Let's check the VAD tree for mimikatz.exe
### 4.1 Extract data with vadplugin
Similar to the PsList plugin, you can use the --dump flag to extract the contents of VAD regions with the VadInfo plugin. By also specifying an address with the --address option, you can dump the region described by a single VAD node.
```
python3 volatility3/vol.py -f win.raw windows.vadinfo.VadInfo --pid 3604 --dump --address 0x240000
```
### 4.2 The VADYaraScan Plugin
The final plugin you are going to experiment with is the VadYaraScan plugin. This plugin allows you to directly scan VAD regions with YARA rules without having to first dump the memory.
You can specify a PID with the --pid flag if you would like to scan the memory of a specific process.
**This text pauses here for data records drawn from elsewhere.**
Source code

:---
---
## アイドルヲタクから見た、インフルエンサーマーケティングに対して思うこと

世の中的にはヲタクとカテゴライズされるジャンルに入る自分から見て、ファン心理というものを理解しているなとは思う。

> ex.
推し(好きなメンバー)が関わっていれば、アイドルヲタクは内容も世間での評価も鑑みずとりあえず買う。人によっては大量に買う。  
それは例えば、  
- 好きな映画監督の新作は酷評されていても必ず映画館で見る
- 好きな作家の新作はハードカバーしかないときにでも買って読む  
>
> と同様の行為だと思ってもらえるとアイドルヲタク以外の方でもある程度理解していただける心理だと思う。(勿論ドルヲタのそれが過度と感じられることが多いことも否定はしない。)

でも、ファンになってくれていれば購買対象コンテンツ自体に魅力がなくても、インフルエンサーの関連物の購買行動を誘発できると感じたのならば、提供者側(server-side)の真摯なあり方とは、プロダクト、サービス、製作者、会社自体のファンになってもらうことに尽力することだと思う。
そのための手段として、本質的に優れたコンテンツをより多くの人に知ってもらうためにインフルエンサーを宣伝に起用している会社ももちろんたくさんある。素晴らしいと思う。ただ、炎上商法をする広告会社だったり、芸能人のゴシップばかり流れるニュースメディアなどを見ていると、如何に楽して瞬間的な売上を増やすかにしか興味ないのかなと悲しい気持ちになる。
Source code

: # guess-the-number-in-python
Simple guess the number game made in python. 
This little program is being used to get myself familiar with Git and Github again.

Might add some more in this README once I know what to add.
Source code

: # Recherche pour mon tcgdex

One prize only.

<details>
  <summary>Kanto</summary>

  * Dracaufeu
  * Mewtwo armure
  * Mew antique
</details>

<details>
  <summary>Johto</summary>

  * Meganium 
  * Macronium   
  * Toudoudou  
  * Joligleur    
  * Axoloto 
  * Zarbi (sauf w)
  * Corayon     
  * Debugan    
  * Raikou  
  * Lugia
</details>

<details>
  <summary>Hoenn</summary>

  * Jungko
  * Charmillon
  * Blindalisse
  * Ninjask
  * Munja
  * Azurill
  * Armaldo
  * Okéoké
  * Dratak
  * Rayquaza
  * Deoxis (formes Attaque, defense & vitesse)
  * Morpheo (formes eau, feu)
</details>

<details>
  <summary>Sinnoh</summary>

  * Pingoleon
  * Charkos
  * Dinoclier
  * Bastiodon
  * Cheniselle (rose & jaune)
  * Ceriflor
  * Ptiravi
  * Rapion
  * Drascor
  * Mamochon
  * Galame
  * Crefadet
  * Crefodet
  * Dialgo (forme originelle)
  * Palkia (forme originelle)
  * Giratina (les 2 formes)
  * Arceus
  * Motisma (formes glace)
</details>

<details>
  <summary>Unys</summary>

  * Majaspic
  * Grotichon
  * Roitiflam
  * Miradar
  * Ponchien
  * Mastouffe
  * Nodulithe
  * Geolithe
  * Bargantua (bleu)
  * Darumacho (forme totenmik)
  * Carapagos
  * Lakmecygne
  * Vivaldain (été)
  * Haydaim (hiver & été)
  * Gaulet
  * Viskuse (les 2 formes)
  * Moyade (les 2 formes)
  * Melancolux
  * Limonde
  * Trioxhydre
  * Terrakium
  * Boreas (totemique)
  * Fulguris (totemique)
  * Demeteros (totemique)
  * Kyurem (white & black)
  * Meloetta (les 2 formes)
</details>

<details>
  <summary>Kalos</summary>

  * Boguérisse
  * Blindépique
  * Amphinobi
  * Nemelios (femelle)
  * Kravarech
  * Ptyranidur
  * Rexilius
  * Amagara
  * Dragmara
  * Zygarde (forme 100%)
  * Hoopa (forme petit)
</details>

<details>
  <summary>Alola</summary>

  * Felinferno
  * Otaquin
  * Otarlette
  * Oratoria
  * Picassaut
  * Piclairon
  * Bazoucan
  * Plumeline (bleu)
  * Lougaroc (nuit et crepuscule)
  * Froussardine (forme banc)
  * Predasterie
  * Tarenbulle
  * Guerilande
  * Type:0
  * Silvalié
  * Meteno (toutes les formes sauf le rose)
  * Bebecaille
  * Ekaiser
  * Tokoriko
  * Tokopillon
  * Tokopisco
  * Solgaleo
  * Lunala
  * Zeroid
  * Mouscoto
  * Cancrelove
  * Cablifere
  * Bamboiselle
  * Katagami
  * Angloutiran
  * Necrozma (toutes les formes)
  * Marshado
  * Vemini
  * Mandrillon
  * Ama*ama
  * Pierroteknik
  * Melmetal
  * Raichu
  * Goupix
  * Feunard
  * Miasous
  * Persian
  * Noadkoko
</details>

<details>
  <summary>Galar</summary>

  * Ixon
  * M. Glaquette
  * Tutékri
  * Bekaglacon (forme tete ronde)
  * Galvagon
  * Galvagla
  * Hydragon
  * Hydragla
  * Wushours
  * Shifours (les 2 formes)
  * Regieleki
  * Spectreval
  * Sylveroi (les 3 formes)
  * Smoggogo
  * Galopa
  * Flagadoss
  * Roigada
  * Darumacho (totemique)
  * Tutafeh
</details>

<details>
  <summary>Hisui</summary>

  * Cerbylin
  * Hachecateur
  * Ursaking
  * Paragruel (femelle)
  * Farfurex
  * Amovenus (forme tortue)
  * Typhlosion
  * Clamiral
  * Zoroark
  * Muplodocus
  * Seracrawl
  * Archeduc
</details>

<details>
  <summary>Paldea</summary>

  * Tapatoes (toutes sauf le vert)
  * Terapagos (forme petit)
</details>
The plugin accepts YARA rules in various formats.
Mimikatz yara rule:
```
rule mimikatz
{
meta:
description = "mimikatz"
author = "Benjamin DELPY (gentilkiwi)"
tool_author = "Benjamin DELPY (gentilkiwi)"
strings:
$exe_x86_1 = { 89 71 04 89 [0-3] 30 8d 04 bd }
$exe_x86_2 = { 8b 4d e? 8b 45 f4 89 75 e? 89 01 85 ff 74 }
$exe_x64_1 = { 33 ff 4? 89 37 4? 8b f3 45 85 c? 74}
$exe_x64_2 = { 4c 8b df 49 [0-3] c1 e3 04 48 [0-3] 8b cb 4c 03 [0-3] d8 }
$dll_1 = { c7 0? 00 00 01 00 [4-14] c7 0? 01 00 00 00 }
$dll_2 = { c7 0? 10 02 00 00 ?? 89 4? }
$sys_x86 = { a0 00 00 00 24 02 00 00 40 00 00 00 [0-4] b8 00 00 00 6c 02 00 00 40 00 00 00 }
$sys_x64 = { 88 01 00 00 3c 04 00 00 40 00 00 00 [0-4] e8 02 00 00 f8 02 00 00 40 00 00 00 }
condition:
(all of ($exe_x86_*)) or (all of ($exe_x64_*)) or (all of ($dll_*)) or (any of ($sys_*))
}
```
Volatility command:
```
python3 volatility3/vol.py -f win.raw windows.vadyarascan.VadYaraScan --pid 3604 --yara-file mimikatz.yara
```
As you can see we've got three matches!